Problem: Repeat every record word for word and omit the images.

------------------------------------------------

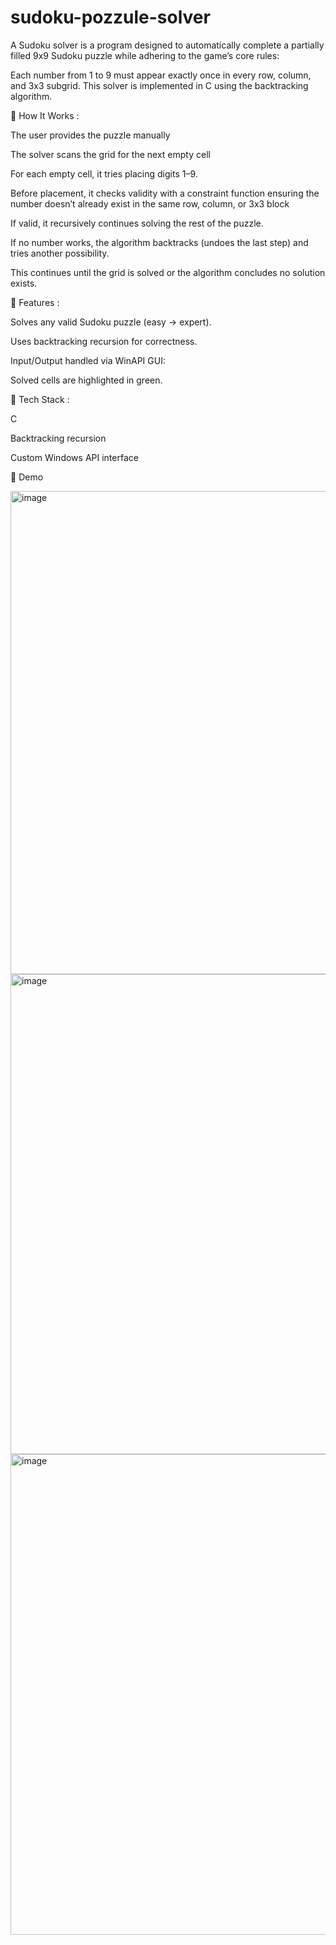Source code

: # sudoku-pozzule-solver
A Sudoku solver is a program designed to automatically complete a partially filled 9x9 Sudoku puzzle while adhering to the game’s core rules:

Each number from 1 to 9 must appear exactly once in every row, column, and 3x3 subgrid.
This solver is implemented in C using the backtracking algorithm.

🔹 How It Works : 

The user provides the puzzle manually 

The solver scans the grid for the next empty cell

For each empty cell, it tries placing digits 1–9.

Before placement, it checks validity with a constraint function ensuring the number doesn’t already exist in the same row, column, or 3x3 block

If valid, it recursively continues solving the rest of the puzzle.

If no number works, the algorithm backtracks (undoes the last step) and tries another possibility.

This continues until the grid is solved or the algorithm concludes no solution exists.

🔹 Features :

Solves any valid Sudoku puzzle (easy → expert).

Uses backtracking recursion for correctness.

Input/Output handled via WinAPI GUI:

Solved cells are highlighted in green.


🔹 Tech Stack :

C

Backtracking recursion

Custom Windows API interface

🔹 Demo

<img width="538" height="773" alt="image" src="https://github.com/user-attachments/assets/91ba5204-7c49-4555-a2ed-e4be3c781779" />
<img width="535" height="768" alt="image" src="https://github.com/user-attachments/assets/4363542c-6f51-4a4d-ba67-ff991081a4db" />
<img width="538" height="769" alt="image" src="https://github.com/user-attachments/assets/2265d4da-236f-4a45-b488-31b3c1e38c78" />


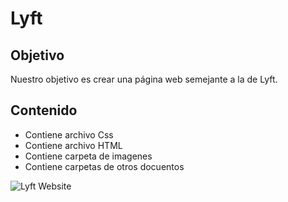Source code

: # Lyft



## Objetivo

Nuestro objetivo es crear una página web semejante a la de Lyft.



## Contenido
 * Contiene archivo  Css
 * Contiene  archivo HTML
 * Contiene carpeta de imagenes
 * Contiene carpetas de otros  docuentos

![Lyft Website](docs/fullpage.png)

------------------------------------------------

Task response:
Source code

: # sudoku-pozzule-solver
A Sudoku solver is a program designed to automatically complete a partially filled 9x9 Sudoku puzzle while adhering to the game’s core rules:

Each number from 1 to 9 must appear exactly once in every row, column, and 3x3 subgrid.
This solver is implemented in C using the backtracking algorithm.

🔹 How It Works : 

The user provides the puzzle manually 

The solver scans the grid for the next empty cell

For each empty cell, it tries placing digits 1–9.

Before placement, it checks validity with a constraint function ensuring the number doesn’t already exist in the same row, column, or 3x3 block

If valid, it recursively continues solving the rest of the puzzle.

If no number works, the algorithm backtracks (undoes the last step) and tries another possibility.

This continues until the grid is solved or the algorithm concludes no solution exists.

🔹 Features :

Solves any valid Sudoku puzzle (easy → expert).

Uses backtracking recursion for correctness.

Input/Output handled via WinAPI GUI:

Solved cells are highlighted in green.


🔹 Tech Stack :

C

Backtracking recursion

Custom Windows API interface

🔹 Demo

<img width="538" height="773" alt="image" src="https://github.com/user-attachments/assets/91ba5204-7c49-4555-a2ed-e4be3c781779" />
<img width="535" height="768" alt="image" src="https://github.com/user-attachments/assets/4363542c-6f51-4a4d-ba67-ff991081a4db" />
<img width="538" height="769" alt="image" src="https://github.com/user-attachments/assets/2265d4da-236f-4a45-b488-31b3c1e38c78" />


Source code

: # Lyft



## Objetivo

Nuestro objetivo es crear una página web semejante a la de Lyft.



## Contenido
 * Contiene archivo  Css
 * Contiene  archivo HTML
 * Contiene carpeta de imagenes
 * Contiene carpetas de otros  docuentos

![Lyft Website](docs/fullpage.png)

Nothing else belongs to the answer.